February 27, 2014
The politics of austerity script is in place. Despite the Abbott Government's rhetoric of growth in the short term to reduce the increasing unemployment before the next election there have been, and increasingly will be, cuts in education, health, pensions, and the ABC in order to ensure long term fiscal self-restraint. But there are to be no cuts in defence to ensure greater fiscal consolidation. It seems as if Defence will get more money.
So we are entering an period of rising insecurity and anxiety about the future and the Abbott Government's strategy is one of austerity as a way to regain economic momentum. That strategy is associated with claims that the social democrats are profligate and that their economic incompetency puts at risk conservative-leaning voters private incomes, which are more important to them than anything they receive from the state.
The ALP'S response to the scenario of inevitable decline and despair is that the greatest threat facing Australia's welfare state is the Abbott Government’s swingeing spending cuts. The ALP opposition has decided to defend and preserve the status quo of a strong welfare states in spite of thirty years of neoliberal ideology and the competitive forces of globalisation and the associated small-state proposals of the right.
The script is that fiscal consolidation in Australia is required because an ageing population and rising health costs will blow out the budget in spite of economic growth. Hence the "structural deficit" and being “fiscally responsible" framing hat can only be actioned by real men. Ways to increase government revenue have been ruled out in the pre-budget softening-up period-- the tough political choice by the tough guys is that deficit reduction is to be through spending cuts not tax rises. It looks as if the general thrust of the welfare state roll back will protect the benefits for older people at the expense of families and children who are the working poor.
The concerns of younger generations and marginalised groups of people are already being sacrificed at the expense of elders and well off middle-class citizens. So “new ‘clusters’ of long-term social disadvantage and inequality are emerging as the effects of the global economy attenuates polarisation in labour markets and real wages” and mass unemployment.
The welfare state, which was premised on benefit in return for contributions, has been remarkably resilient to attacks from the Right. However, if bringing new money into the system through taxation is deemed to be politically unattractive, how is the welfare state to defended given shrinking budgets?
Simply preserving the status quo is being seen as economically unviable: it is not possible to achieve sustainable public finances; safeguard universalism; and increase ‘social investment’ spending. So something has to change. What was put in motion under the Gillard Govt was transforming the Australian welfare state--- the provision of childcare, welfare-to-work reforms to support more people into work, and the expansion of university places.
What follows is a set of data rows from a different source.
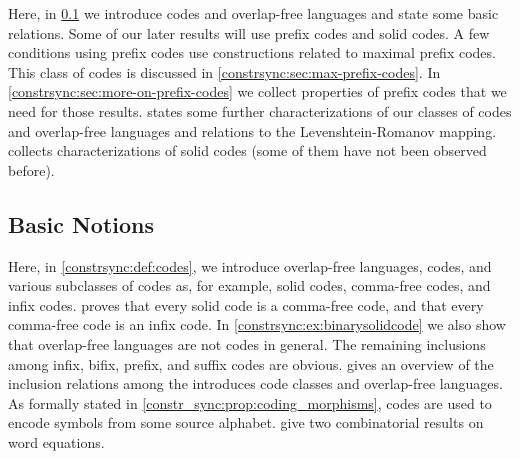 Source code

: 
Here, in \cref{constrsync:sec:codes:basic-notions} we introduce codes and overlap-free languages
and state some basic relations. Some of our later results will use prefix codes and solid codes. 
A few conditions using prefix codes use constructions related to maximal prefix codes. This
class of codes is discussed in \cref{constrsync:sec:max-prefix-codes}.
In \cref{constrsync:sec:more-on-prefix-codes} we collect properties of prefix codes that we need for those results.
 states some further characterizations of our classes of codes and overlap-free languages and relations to the Levenshtein-Romanov mapping.
 collects characterizations of solid codes (some of them have
not been observed before).

\subsection{Basic Notions}
\label{constrsync:sec:codes:basic-notions}

Here, in \cref{constrsync:def:codes}, we introduce overlap-free languages,
codes, and various subclasses of codes as, for example, solid codes, comma-free codes, and infix codes.
proves that every solid code is a comma-free code, and that every comma-free code is an infix code.
In \cref{constrsync:ex:binarysolidcode} we also show that overlap-free languages
are not codes in general. The remaining inclusions among infix, bifix, prefix, and suffix codes
are obvious.  gives an overview of the inclusion relations among
the introduces code classes and overlap-free languages.
As formally stated in \cref{constr_sync:prop:coding_morphisms},
codes are used to encode symbols from some source alphabet.
give two combinatorial results on word equations.

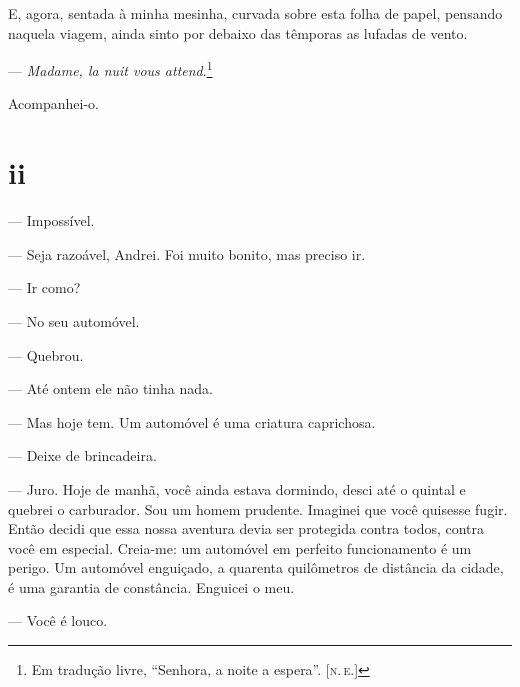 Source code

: E, agora, sentada à minha mesinha, curvada sobre esta folha de papel,
pensando naquela viagem, ainda sinto por debaixo das têmporas as lufadas
de vento.


--- \emph{Madame, la nuit vous attend}.\footnote{Em tradução livre, ``Senhora, a noite a espera''. \textsc{{[}n.\,e.{]}}}


Acompanhei-o.

\section{ii}

 

--- Impossível.

--- Seja razoável, Andrei. Foi muito bonito, mas preciso ir.

--- Ir como?

--- No seu automóvel.

--- Quebrou.

--- Até ontem ele não tinha nada.

--- Mas hoje tem. Um automóvel é uma criatura caprichosa.

--- Deixe de brincadeira.

--- Juro. Hoje de manhã, você ainda estava dormindo, desci até o quintal
e quebrei o carburador. Sou um homem prudente. Imaginei que você
quisesse fugir. Então decidi que essa nossa aventura devia ser protegida
contra todos, contra você em especial. Creia-me: um automóvel em
perfeito funcionamento é um perigo. Um automóvel enguiçado, a quarenta
quilômetros de distância da cidade, é uma garantia de constância.
Enguicei o meu.

--- Você é louco.

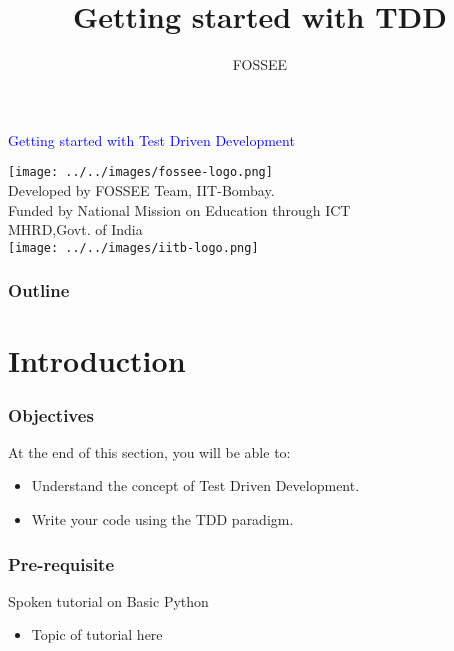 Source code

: \documentclass[12pt,presentation]{beamer}
\title{Getting started with TDD}
\author{FOSSEE}
\institute{IIT Bombay}
\begin{document}
\begin{frame}

\begin{center}
\vspace{12pt}
\textcolor{blue}{\huge Getting started with Test Driven Development}
\end{center}
\vspace{18pt}
\begin{center}
\vspace{10pt}
\texttt{[image: ../../images/fossee-logo.png]}\\
\vspace{5pt}
\scriptsize Developed by FOSSEE Team, IIT-Bombay. \\ 
\scriptsize Funded by National Mission on Education through ICT\\
\scriptsize  MHRD,Govt. of India\\
\texttt{[image: ../../images/iitb-logo.png]}\\
\end{center}
\end{frame}

\begin{frame}
\frametitle{Outline}
\setcounter{tocdepth}{3}
\tableofcontents
\end{frame}

\section{Introduction}

\begin{frame}
  \frametitle{Objectives}
  At the end of this section, you will be able to:
  \begin{itemize}
  \item Understand the concept of Test Driven Development.
  \item Write your code using the TDD paradigm.
  \end{itemize}
\end{frame}


\begin{frame}
\frametitle{Pre-requisite}
\label{sec-3}

Spoken tutorial on Basic Python
\begin{itemize}
\item Topic of tutorial here
\end{itemize}
\end{frame}
\end{document}
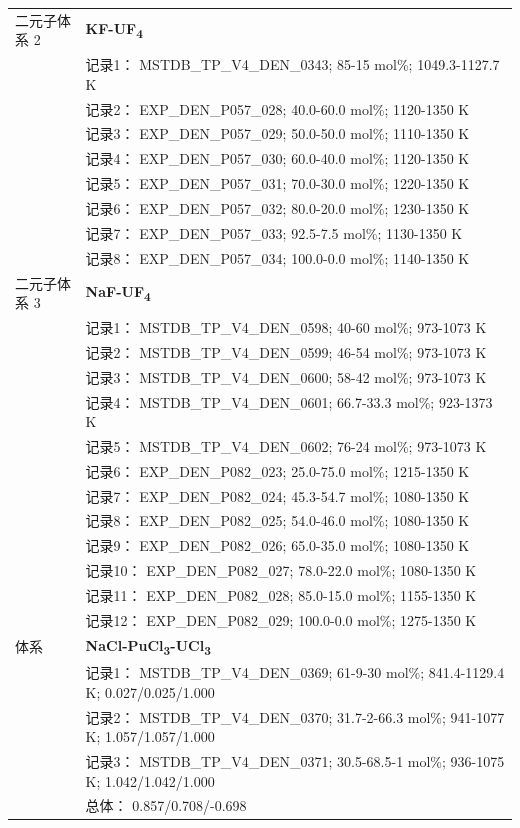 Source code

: \documentclass[12pt]{article}
\begin{document}
{\begin{longtable}[]{@{}
  >{\raggedright\arraybackslash}p{}
  >{\raggedright\arraybackslash}p{}@{}}
二元子体系 2  & \textbf{KF-UF\textsubscript{4}} \\
 & 记录1： MSTDB\_TP\_V4\_DEN\_0343; 85-15 mol\%; 1049.3-1127.7 K \\
 & 记录2： EXP\_DEN\_P057\_028; 40.0-60.0 mol\%; 1120-1350 K \\
 & 记录3： EXP\_DEN\_P057\_029; 50.0-50.0 mol\%; 1110-1350 K \\
 & 记录4： EXP\_DEN\_P057\_030; 60.0-40.0 mol\%; 1120-1350 K \\
 & 记录5： EXP\_DEN\_P057\_031; 70.0-30.0 mol\%; 1220-1350 K \\
 & 记录6： EXP\_DEN\_P057\_032; 80.0-20.0 mol\%; 1230-1350 K \\
 & 记录7： EXP\_DEN\_P057\_033; 92.5-7.5 mol\%; 1130-1350 K \\
 & 记录8： EXP\_DEN\_P057\_034; 100.0-0.0 mol\%; 1140-1350 K  \\

二元子体系 3  & \textbf{NaF-UF\textsubscript{4}} \\
 & 记录1： MSTDB\_TP\_V4\_DEN\_0598; 40-60 mol\%; 973-1073 K \\
 & 记录2： MSTDB\_TP\_V4\_DEN\_0599; 46-54 mol\%; 973-1073 K \\
 & 记录3： MSTDB\_TP\_V4\_DEN\_0600; 58-42 mol\%; 973-1073 K \\
 & 记录4： MSTDB\_TP\_V4\_DEN\_0601; 66.7-33.3 mol\%; 923-1373 K \\
 & 记录5： MSTDB\_TP\_V4\_DEN\_0602; 76-24 mol\%; 973-1073 K \\
 & 记录6： EXP\_DEN\_P082\_023; 25.0-75.0 mol\%; 1215-1350 K \\
 & 记录7： EXP\_DEN\_P082\_024; 45.3-54.7 mol\%; 1080-1350 K \\
 & 记录8： EXP\_DEN\_P082\_025; 54.0-46.0 mol\%; 1080-1350 K \\
 & 记录9： EXP\_DEN\_P082\_026; 65.0-35.0 mol\%; 1080-1350 K \\
 & 记录10： EXP\_DEN\_P082\_027; 78.0-22.0 mol\%; 1080-1350 K \\
 & 记录11： EXP\_DEN\_P082\_028; 85.0-15.0 mol\%; 1155-1350 K \\
 & 记录12： EXP\_DEN\_P082\_029; 100.0-0.0 mol\%; 1275-1350 K  \\

\midrule
体系 & \textbf{NaCl-PuCl\textsubscript{3}-UCl\textsubscript{3}} \\
 & 记录1： MSTDB\_TP\_V4\_DEN\_0369; 61-9-30 mol\%; 841.4-1129.4 K; 0.027/0.025/1.000 \\
 & 记录2： MSTDB\_TP\_V4\_DEN\_0370; 31.7-2-66.3 mol\%; 941-1077 K; 1.057/1.057/1.000 \\
 & 记录3： MSTDB\_TP\_V4\_DEN\_0371; 30.5-68.5-1 mol\%; 936-1075 K; 1.042/1.042/1.000 \\
 & 总体： 0.857/0.708/-0.698  \\


\end{longtable}}
\end{document}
Will the Coalition's roll back of the welfare state involve a shift from the traditional (ie., social democratic) welfare state to a service intensive’ welfare state, and where ‘social investment’ such as public childcare, maternity leave and help for people to find work?
The role of the traditional welfare state was to protect citizens from market forces through unemployment benefits, public health and education and pensions. The activities of the welfare state act as insurance to protect us when times are tough and smooth risks and costs over the lifecycle. Universal entitlements both sustain public consent for welfare states and efficiently distribute both ‘hortizontally’ across the lifecycle and ‘vertically’ to low-income groups
In the liberal welfare state the aim is to equip them to contend in the global economy. The emphasis is on investment-style spending that builds prosperity for the long-term.